Jones arrives in my letter at an appropriate point; she and Natasha must both be commended for their efforts to remove tons of gravel and sand from Banco’s Broadwalk, where it had been deposited the previous week by Cesar, the building supplies delivery man. (Our property is located on such a steep hill that lorries have great difficulty making such deliveries anywhere else.) I had expected Nelson, our worker, to assist us in shifting it but he phoned to say he wasn’t coming.

The gravel – actually a mixture called “turvena” – was intended to improve the path up through the park to the top of the property. The sand was for future garden construction. Both piles were partially blocking the right of way at the bottom of the garden. More importantly, they were threating some of Jones’s plants.

My part was to back the tractor up to the gravel, which my workers then shovelled on board. (Shovelling anything is anathema to my spine.) With the box full, I backed 50 metres up the hill to unload the mixture by passing buckets over the fence, to be scattered on the path. It was hard work.

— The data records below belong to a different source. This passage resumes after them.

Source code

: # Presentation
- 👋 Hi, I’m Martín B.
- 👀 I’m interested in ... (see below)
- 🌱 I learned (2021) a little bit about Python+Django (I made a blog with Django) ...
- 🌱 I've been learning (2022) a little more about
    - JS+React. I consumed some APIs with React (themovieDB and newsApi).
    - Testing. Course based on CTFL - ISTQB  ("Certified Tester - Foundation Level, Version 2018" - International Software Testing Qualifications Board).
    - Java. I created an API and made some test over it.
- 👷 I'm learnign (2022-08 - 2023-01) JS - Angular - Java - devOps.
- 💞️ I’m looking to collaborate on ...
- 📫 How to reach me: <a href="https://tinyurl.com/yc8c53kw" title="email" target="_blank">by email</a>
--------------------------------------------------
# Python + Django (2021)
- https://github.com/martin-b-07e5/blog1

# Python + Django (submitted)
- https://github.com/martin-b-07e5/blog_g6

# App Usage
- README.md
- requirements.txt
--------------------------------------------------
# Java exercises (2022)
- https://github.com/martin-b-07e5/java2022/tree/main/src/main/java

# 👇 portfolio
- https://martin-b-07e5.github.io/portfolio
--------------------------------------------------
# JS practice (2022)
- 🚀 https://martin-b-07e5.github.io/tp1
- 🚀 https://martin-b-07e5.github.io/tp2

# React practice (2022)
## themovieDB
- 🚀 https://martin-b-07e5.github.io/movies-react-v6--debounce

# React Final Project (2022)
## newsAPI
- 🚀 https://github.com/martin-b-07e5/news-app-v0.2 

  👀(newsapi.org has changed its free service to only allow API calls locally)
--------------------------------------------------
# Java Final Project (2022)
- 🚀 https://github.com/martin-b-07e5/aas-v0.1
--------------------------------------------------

We spent the morning and most of the afternoon at it, spreading four tractor boxes of gravel along the path and then shifting two more of sand. The sand we unloaded into a corner of the tractor shed, just in time to get it out of the rain the following day.

I complimented my workers on their efforts, admitting that I hadn’t expected to finish the job that day; Jones replied it was because they were women. I didn’t deny her that satisfaction although I don’t think it had much to do with gender.

That was Tuesday. Thursday we tried to go walking down in the valley but a plague of hunters drove us back up the hill. They were everywhere and not overly fussed about the distance they were keeping from the road.

We are making daily use of our new satellite digibox. But there’s one weird anomaly for which I can find no explanation. The time given on the box comes from the satellite. But it’s several minutes slow. This means that recordings start late unless I remember to start them early. Any suggestions from technically minded readers will be appreciated.

Still on high-tech themes: to try to awaken a sleepy left foot, a product of my back troubles, I have been supplied with an electronic box. Four dangling wires hook up to my calf with adhesive pads, supposedly for three hours a day. They transmit a flow of shocks through the muscle. The intensity (fortunately) can be controlled by the wearer. I wander around looking like a human computer accessory.

I have finished reading Karen Armstrong’s book on the bible and am now ploughing through a hefty tome on the origins of words. Most derivations are of undistinguished Latin or Greek extraction but some are simply delightful - “costermonger” or “cockatrice” for instance. Best are the origins of expressions, such as “cock-a-hoop” or “chop-chop” (closely related to “chop stick”), whose roots have been lost in the mist of time.

If all this sounds dense, it is. Density (denseness?), however, suits my purpose, which is as much to prepare to sleep as to learn about word origins. I tackle about a page a night; after this my eyes glaze over and my brain goes into standby mode – as long as none of the bed’s occupants is snoring, that is. I can’t fall asleep to a background of snores.

I am reminded of a dream I had. I was following Jones on to the large, flat deck of an ocean liner. To my alarm, the deck was covered with several inches of water.

This did not seem to bother Jones, who splashed across to see some friends. We advanced to the bow, from which I was able to swing athletically down the side of the ship to a beach. Several onlookers admired my uncharacteristic agility. I remarked to Jones that I had my doubts about whether the ship might be refloated, for she was well and truly grounded and I couldn’t see the tide lifting her off again.

Where we had been going, or why, did not occur to me. Dreams have a way of starting in the middle of things – and often finishing there as well.